Soy de los que pueden resignarse a que la ¿justicia? existe y es meramente subjetiva como todo lo que el hombre puede definir, como lo es también el mismo ser humano, ni más ni menos que una construcción social, cultural, compuesta de subjetividades, en muchos casos en base a viejos consensos mayoritarios no compartidos por mí. No creo del todo en la ¿justicia? pero elijo respetarla. Intento ser ¿civilizado?
No creo –definitivamente- en los castigos, no concibo que una pena pueda “moldear” a una persona, hacerla deponer su actitud o “enderezarla” a gusto de la sociedad. En algún caso puedo conceder que por miedo funcione, que por temor a un castigo –o pena- alguien modifique su accionar. Pasa que soy de los que consideran que nada bueno puedo edificarse sobre las bases del temor, siento que nadie puede desarrollarse positivamente cuando el motor que lo impulse sea el miedo al castigo, el sufrimiento o la congoja.
Paradójicamente, sí creo en que todos podemos cambiar, mejorar o, sencillamente, comprender que hemos cometido errores y elegir no volver a incurrir en ellos. También creo que eso puede lograrse desde lugares luminosos, desde ambientes positivos, a partir de un trabajo social que acompañe a quien lo necesite. Lejos estoy de creer que un sistema carcelario sea génesis de cualquier cambio que valga la pena.
Tal vez, deba aclarar que por más equivocado que aparente estar viviendo, no me da temor profesar que no creo en las penas como “castigo”. No me interesa el “ojo por ojo”, pienso que el sufrimiento como moneda de pago por los errores que hayamos cometido son un sinsentido. Acepto críticas sobre este y todos los puntos que, las más de las veces, me para en la vereda de enfrente de casi todos; pero así pienso.
Insisto, nuestra sociedad jamás podrá hacer cambios radicales castigando o atemorizando a las personas que se equivoquen.
¿Cómo podrá lograrlos? Deberíamos ponerlo sobre la mesa para dialogar –no hoy-.
Hoy la angustia sigue creciendo. Más allá de las Banderas y del Aguante incondicional que una parcialidad hace a los Artistas de Callejeros, cuando en algún medio o red social veo a los ojos de cada uno de ellos, sólo puedo percibir dolor que imagino ya que, probablemente, nunca llegaré a sentir en su total magnitud tal como ellos. En esos ojos con miradas de Rock se reflejan sentires que sólo esos Músicos pueden vivenciar, da tanta pena saber que mil abrazos no podrán contra eso. ¡Da tanta impotencia saber que ni mil recitales curarán sus heridas!

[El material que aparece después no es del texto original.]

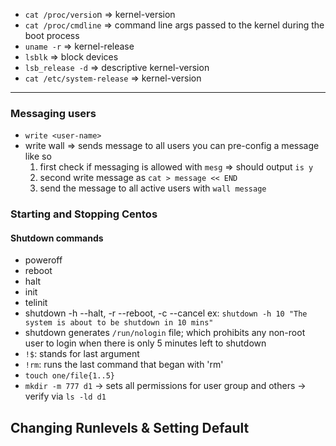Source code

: - `cat /proc/versio`n => kernel-version
- `cat /proc/cmdline` => command line args passed to the kernel during the boot process
- `uname -r` => kernel-release
- `lsblk` => block devices
- `lsb_release -d` => descriptive kernel-version
- `cat /etc/system-release` => kernel-version

---

### Messaging users
- `write <user-name>`
- write wall => sends message to all users you can pre-config a message like so 
  1. first check if messaging is allowed with `mesg` => should output `is y`
  2. second write message as `cat > message << END`
  3. send the message to all active users with `wall message`

### Starting and Stopping Centos
#### Shutdown commands
- poweroff
- reboot
- halt
- init 
- telinit
- shutdown -h --halt, -r --reboot, -c --cancel ex: `shutdown -h 10 "The system is about to be shutdown in 10 mins"`
- shutdown generates `/run/nologin` file; which prohibits any non-root user to login when there is only 5 minutes left to shutdown
- `!$`: stands for last argument
- `!rm`: runs the last command that began with 'rm'
- `touch one/file{1..5}`
- `mkdir -m 777 d1` -> sets all permissions for user group and others -> verify via `ls -ld d1`

## Changing Runlevels & Setting Default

Yo no quiero ni podría olvidar a los que desde aquella noche ya no están. Sólo que… ya no están. Y no intento minimizar tan trágico hecho, pasa que la torpeza de las palabras me juegan una mala pasada, sabemos que sí están: en los que sobrevivieron, en sus familias, en el inconsciente colectivo del Rock, y aunque sólo importe a pocos, sobre todo permanecen en las miradas de cada uno de los Músicos de Callejeros.
¿Cómo creen ustedes que ellos viven el día a día? Yo no lo sé, no estoy seguro, ni siquiera puedo intentar ponerme en sus zapatos. Sí sé que sigo sintiendo que es una aberración el hecho de que tengan condena firme.
Si me permito una vez más creer en la subjetividad de la ¿justicia? y ¿acepto? la culpabilidad de sus actos, definitivamente no puedo aceptar que ir a la cárcel algunos años sea un hecho que socialmente pueda considerarse -por alguna razón- positivo para todos, mucho menos para ellos.
Toda la tristeza y el dolor que viene ahogándome me lleva a escribir estas líneas que entiendo que aunque pueda enojar a muchos, a la vez, deben representar a miles.
Quisiera creer que el poder sanador del Rock bastará para ver en esta vida que el dolor de esos ojos algún día se extinguirá, que sus fantasmas se harán Música y que nuestras almas poguearán en secreto sacudiéndose todas las penas hasta alcanzar la Paz
¡Cuánto siento que mil abrazos no basten!